The payments are to be deposited into a special park fund for the development or acquisition of park or open space areas in the community.
H. 
Open space, otherwise known as green space, shall be required between street curbs and sidewalks and shall be at least six (6) feet wide unless otherwise provided by the Public Works Director. If it is deemed necessary by the Public Works Director that said width be reduced or that said sidewalks be adjacent to street curbs, said street curbs shall be vertical to prohibit vehicle parking on sidewalks. If open space is available, underground utilities shall be located within the open space, if on same side of street, to allow accessibility for maintenance.
[R.O. 2006 §405.160; Ord. No. 407 Art. III §8, 11-16-1981; Ord. No. 2087 §I, 4-2-2013]
The subdivider shall install water lines and fire hydrants. Installation shall be in accordance with the specifications governing water line construction.
[R.O. 2006 §405.170; Ord. No. 407 Art. III §9, 11-16-1981; Ord. No. 2087 §I, 4-2-2013]
A. 
The subdivider shall install sanitary sewers whenever a sanitary sewer is reasonably accessible as determined by the Board of Aldermen. Sanitary sewers shall be installed in accordance with the specifications governing sanitary sewer construction.
B. 
Whenever a sanitary sewer is not reasonably accessible, septic tanks or other unit disposal systems may be used in accordance with the following provisions:
1. 
A lot for residential use on which a unit disposal system is located shall not be less than ten thousand (10,000) square feet in area.
2. 
No portion of any unit disposal system shall be located closer than twenty (20) feet to the lot line of the lot on which the system is located.
3. 
All unit disposal systems shall comply with the requirements of the State and County Health Department.
C. 
Where larger sewers are required to service additional areas outside the subdivision boundaries, the additional cost should be negotiated with the City.
[R.O. 2006 §405.180; Ord. No. 407 Art. III §10, 11-16-1981; Ord. No. 1132 §I, 7-18-2000; Ord. No. 2087 §I, 4-2-2013]
Storm water management shall be controlled as set out in Chapter 430 of this Title and shall be incorporated in these Subdivision Regulations as if set out fully herein.
[R.O. 2006 §405.190; Ord. No. 407 Art. III §11, 11-16-1981; Ord. No. 2087 §I, 4-2-2013; Ord. No. 2563, 11-17-2020]

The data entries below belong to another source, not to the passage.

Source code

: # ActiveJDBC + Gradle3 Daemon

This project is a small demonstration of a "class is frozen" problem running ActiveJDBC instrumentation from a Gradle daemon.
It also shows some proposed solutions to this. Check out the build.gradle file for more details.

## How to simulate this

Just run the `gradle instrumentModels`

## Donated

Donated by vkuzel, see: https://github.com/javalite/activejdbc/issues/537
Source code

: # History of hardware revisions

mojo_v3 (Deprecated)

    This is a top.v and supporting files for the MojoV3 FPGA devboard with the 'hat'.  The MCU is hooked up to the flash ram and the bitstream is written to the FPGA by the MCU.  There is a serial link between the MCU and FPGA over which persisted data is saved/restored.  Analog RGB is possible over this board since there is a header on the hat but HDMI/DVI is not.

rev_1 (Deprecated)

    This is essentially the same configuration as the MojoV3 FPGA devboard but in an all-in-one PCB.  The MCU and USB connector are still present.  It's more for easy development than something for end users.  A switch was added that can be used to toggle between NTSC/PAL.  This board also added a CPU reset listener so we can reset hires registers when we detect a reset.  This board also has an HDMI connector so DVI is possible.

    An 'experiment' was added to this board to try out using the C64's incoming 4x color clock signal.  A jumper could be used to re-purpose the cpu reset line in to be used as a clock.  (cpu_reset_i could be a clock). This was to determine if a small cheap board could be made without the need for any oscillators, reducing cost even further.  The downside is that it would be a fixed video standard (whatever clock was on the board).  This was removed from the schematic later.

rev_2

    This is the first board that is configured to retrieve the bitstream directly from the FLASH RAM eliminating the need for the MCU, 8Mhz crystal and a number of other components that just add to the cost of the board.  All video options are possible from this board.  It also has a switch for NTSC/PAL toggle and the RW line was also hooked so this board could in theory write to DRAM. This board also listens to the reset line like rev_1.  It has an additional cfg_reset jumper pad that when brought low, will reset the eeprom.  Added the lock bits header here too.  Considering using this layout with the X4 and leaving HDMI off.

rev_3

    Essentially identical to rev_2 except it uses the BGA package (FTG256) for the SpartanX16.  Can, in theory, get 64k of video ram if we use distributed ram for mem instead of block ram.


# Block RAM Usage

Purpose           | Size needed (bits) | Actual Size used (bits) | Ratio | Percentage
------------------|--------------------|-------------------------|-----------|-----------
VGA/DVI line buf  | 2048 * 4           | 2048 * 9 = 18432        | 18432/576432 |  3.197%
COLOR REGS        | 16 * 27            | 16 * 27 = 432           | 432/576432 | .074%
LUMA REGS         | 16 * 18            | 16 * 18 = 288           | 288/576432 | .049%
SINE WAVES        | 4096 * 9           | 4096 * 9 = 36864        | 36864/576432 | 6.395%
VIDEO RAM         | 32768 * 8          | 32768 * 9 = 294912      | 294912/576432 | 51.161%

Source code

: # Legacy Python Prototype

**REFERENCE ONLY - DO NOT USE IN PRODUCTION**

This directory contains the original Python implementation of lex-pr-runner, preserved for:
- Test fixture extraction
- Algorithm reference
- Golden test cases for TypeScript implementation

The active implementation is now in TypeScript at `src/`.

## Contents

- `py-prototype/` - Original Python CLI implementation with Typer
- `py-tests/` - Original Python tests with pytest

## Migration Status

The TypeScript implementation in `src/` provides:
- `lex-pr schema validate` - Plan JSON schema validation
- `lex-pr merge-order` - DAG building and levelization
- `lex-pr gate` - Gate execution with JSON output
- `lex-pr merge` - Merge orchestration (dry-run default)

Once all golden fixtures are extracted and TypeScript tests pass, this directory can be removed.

Where the subdivision contains sewers, sewage treatment plants, water supply systems, storm water improvements, collector box units, or other physical facilities necessary or desirable for the welfare of the areas, or that of common use or benefit which are not or cannot be satisfactorily maintained by an existing public agency, provision shall be made which is acceptable to the agency having jurisdiction over the location and maintenance of such facilities for the proper and continuous operation, maintenance, and supervision of such facilities.